A lead is flagged needs attention when it's still open (New or Quoted), hasn't already been converted to a job, and has gone stale: a New lead with no first response logged after a few days, or a Quoted lead sitting without a decision for a couple of weeks. That's the same detector behind the Lead Pipeline tile turning Ember Red and the Pipeline overview card's follow-up line; see Lead pipeline at a glance for how it rolls up.

Inside the overlay

The overlay's eyebrow is the lead's channel (for example "Referral" or "Paid search"); its title is the contact name, or plain "Lead" if none was captured. Below that:

Headline value and status. The top row shows the Estimated value in large type ("Not stated" if none was entered) on the left, and the current status label (New, Quoted, Won, or Lost) on the right, colored to match: muted gray for New, Hard Hat Yellow for Quoted, Deere Green for Won, and a faded muted tone for Lost.
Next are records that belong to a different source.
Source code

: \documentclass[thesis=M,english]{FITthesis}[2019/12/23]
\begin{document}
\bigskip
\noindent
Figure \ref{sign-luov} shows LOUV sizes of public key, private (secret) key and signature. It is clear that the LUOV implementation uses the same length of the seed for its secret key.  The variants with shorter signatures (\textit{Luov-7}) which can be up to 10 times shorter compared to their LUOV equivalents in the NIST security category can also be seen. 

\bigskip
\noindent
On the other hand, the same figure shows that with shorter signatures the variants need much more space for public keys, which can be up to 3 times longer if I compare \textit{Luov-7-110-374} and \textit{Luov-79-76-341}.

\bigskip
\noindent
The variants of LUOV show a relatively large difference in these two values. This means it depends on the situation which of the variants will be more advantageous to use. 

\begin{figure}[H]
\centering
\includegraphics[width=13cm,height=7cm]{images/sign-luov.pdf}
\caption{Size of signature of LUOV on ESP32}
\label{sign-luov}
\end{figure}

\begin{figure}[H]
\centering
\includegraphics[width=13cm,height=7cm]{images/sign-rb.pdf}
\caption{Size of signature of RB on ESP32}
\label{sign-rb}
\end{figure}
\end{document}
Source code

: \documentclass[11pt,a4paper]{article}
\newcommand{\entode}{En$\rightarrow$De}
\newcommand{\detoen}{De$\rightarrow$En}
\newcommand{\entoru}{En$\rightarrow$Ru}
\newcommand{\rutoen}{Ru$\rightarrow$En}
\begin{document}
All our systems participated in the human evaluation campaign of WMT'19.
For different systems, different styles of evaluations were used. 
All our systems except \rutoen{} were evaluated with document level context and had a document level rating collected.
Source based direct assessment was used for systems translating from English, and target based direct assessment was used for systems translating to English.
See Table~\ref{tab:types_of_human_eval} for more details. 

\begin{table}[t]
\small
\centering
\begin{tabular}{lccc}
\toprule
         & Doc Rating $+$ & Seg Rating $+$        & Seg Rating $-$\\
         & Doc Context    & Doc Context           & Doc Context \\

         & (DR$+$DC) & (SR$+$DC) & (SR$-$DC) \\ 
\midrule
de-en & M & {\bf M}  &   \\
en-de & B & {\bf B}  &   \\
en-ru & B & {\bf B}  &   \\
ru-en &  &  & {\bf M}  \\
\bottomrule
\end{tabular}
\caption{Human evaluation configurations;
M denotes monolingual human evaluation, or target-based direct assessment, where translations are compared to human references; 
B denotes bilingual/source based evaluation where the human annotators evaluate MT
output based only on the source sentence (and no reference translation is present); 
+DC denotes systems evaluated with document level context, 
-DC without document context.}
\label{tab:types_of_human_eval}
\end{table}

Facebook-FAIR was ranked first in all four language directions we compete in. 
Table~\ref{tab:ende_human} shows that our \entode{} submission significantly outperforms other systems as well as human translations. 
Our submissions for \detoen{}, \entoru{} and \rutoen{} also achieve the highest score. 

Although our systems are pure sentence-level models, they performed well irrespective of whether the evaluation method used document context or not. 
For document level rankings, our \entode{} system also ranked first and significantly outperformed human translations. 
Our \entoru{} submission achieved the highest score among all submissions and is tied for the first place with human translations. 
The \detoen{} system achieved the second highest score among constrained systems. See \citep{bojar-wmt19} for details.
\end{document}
Take action. A row of buttons directly under the header. Which buttons appear depends on the lead's current status, and while a save is in flight the label reads "Take action · saving…" so you can see the click registered.

Logging a first response

The first, primary (dark-filled) button is Log first response, and it only appears on a lead that is still New and has never had a response logged. Clicking it stamps the current time as the lead's first-response timestamp, once, immediately: Verinode will never overwrite a first response that's already on record, even if you click it again or an import tries to touch it. Once you've stamped it, the button disappears from Take action and the Timeline group below shows how fast you responded, formatted in minutes, hours, or days depending on the gap between when the lead arrived and when you logged the response.
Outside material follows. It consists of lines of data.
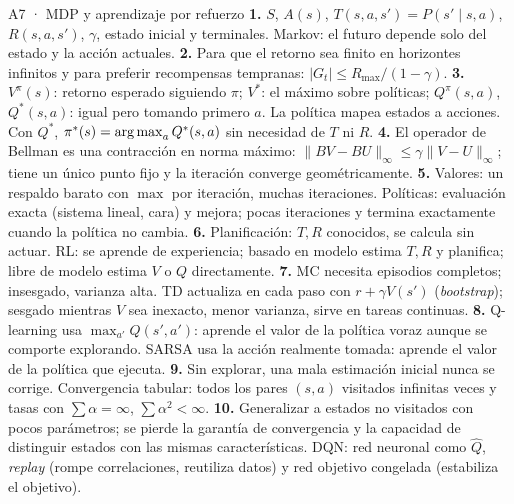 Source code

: \begin{solucion}{A7 · MDP y aprendizaje por refuerzo}
\textbf{1.} $S$, $A(s)$, $T(s,a,s')=P(s'\mid s,a)$, $R(s,a,s')$, $\gamma$, estado inicial y terminales. Markov: el futuro depende solo del estado y la acción actuales.
\textbf{2.} Para que el retorno sea finito en horizontes infinitos y para preferir recompensas tempranas: $|G_t|\le R_{\max}/(1-\gamma)$.
\textbf{3.} $V^\pi(s)$: retorno esperado siguiendo $\pi$; $V^*$: el máximo sobre políticas; $Q^\pi(s,a)$, $Q^*(s,a)$: igual pero tomando primero $a$.
La política mapea estados a acciones. Con $Q^*$, $\pi^*(s)=\operatorname*{arg\,max}_aQ^*(s,a)$ sin necesidad de $T$ ni $R$.
\textbf{4.} El operador de Bellman es una contracción en norma máximo: $\|BV-BU\|_\infty\le\gamma\|V-U\|_\infty$; tiene un único punto fijo y la iteración converge geométricamente.
\textbf{5.} Valores: un respaldo barato con $\max$ por iteración, muchas iteraciones. Políticas: evaluación exacta (sistema lineal, cara) y
mejora; pocas iteraciones y termina exactamente cuando la política no cambia.
\textbf{6.} Planificación: $T,R$ conocidos, se calcula sin actuar. RL: se aprende de experiencia; basado en modelo estima $T,R$ y planifica;
libre de modelo estima $V$ o $Q$ directamente.
\textbf{7.} MC necesita episodios completos; insesgado, varianza alta. TD actualiza en cada paso con $r+\gamma V(s')$ (\emph{bootstrap});
sesgado mientras $V$ sea inexacto, menor varianza, sirve en tareas continuas.
\textbf{8.} Q-learning usa $\max_{a'}Q(s',a')$: aprende el valor de la política voraz aunque se comporte explorando. SARSA usa la acción
realmente tomada: aprende el valor de la política que ejecuta.
\textbf{9.} Sin explorar, una mala estimación inicial nunca se corrige. Convergencia tabular: todos los pares $(s,a)$ visitados
infinitas veces y tasas con $\sum\alpha=\infty$, $\sum\alpha^2<\infty$.
\textbf{10.} Generalizar a estados no visitados con pocos parámetros; se pierde la garantía de convergencia y la capacidad de distinguir estados
con las mismas características. DQN: red neuronal como $\hat Q$, \emph{replay} (rompe correlaciones, reutiliza datos) y red objetivo congelada (estabiliza el objetivo).
\end{solucion}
This one number is what feeds the "Unworked" flag and the response-time detail on the row: log it as soon as you make first contact, whether that's a call, a text, or an email, and the pipeline reflects reality instead of counting the lead as untouched.

Tip

There's no field for logging response by phone versus email, it's a single timestamp. If you responded by phone and nothing shows a first response yet, click Log first response the moment you hang up. Waiting until later to log it means the lead reads as unworked in the meantime, and can trip the needs-attention flag if enough time passes first.

Marking a lead Quoted

Mark quoted appears on any lead that isn't already Quoted or Won. Clicking it sets the status to Quoted, no extra fields required. Use it the moment you've priced the job and are waiting on the customer's decision; a Quoted lead that then sits too long without moving to Won or Lost is what trips the "stale quote" needs-attention flag.

Marking a lead Won and converting it to a job

Mark won appears on any lead that isn't already Won. It doesn't set the status directly, it opens a small picker underneath the buttons headed "Link this lead to the job it became (optional):"
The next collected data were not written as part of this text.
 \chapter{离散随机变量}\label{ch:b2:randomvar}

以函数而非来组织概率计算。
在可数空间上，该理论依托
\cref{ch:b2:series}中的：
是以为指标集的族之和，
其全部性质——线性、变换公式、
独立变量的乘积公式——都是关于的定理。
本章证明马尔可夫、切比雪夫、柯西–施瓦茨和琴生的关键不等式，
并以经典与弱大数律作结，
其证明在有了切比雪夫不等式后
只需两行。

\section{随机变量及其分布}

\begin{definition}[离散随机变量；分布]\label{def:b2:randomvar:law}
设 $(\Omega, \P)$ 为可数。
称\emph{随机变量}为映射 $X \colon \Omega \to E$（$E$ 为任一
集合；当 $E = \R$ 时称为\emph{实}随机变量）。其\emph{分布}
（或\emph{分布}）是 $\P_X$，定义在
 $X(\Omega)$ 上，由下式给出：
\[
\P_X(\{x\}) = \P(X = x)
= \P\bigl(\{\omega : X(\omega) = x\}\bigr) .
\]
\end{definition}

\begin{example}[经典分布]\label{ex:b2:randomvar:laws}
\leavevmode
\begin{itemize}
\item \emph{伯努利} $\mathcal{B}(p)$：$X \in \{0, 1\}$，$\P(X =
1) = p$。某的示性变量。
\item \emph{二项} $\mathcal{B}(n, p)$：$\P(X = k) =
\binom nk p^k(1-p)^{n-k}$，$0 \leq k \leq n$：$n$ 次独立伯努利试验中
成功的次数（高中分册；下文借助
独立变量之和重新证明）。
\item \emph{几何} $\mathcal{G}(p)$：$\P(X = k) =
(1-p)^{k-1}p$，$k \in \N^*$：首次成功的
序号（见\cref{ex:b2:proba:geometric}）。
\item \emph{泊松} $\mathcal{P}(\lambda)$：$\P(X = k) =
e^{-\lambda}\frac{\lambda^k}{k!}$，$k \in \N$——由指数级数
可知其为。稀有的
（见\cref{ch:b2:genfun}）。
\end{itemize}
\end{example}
  • The first option is Won, no job link, a dark primary button that simply sets the lead to Won without attaching anything. Use this when the job the lead became either doesn't exist in Verinode yet or isn't worth linking.
  • Below that, Verinode loads your unlinked jobs, the ones not already attributed to another lead, newest first, up to the 50 most recent. While it's loading, the picker reads "Loading jobs…". If there are none available, it reads "No unlinked jobs to choose from."
  • Each job in the list shows its label (the client name, or "Job" followed by the first part of its ID if no client name was recorded), its amount (the billed amount if the job has one, otherwise the estimated amount), and its date (completion date, or assigned date, or the date it was created, whichever is available first), formatted as YYYY-MM-DD.

Click a job and Verinode converts the lead: it sets the lead's status to Won, stamps that job's ID onto the lead as its converted job, and writes the lead's ID back onto the job record (carrying the lead's source along too, if it had one) so the attribution runs both directions. This is the same match the automated lead-to-job matcher makes when it can do so confidently on its own; picking the job here is you doing it by hand for a case Verinode couldn't resolve automatically or got wrong.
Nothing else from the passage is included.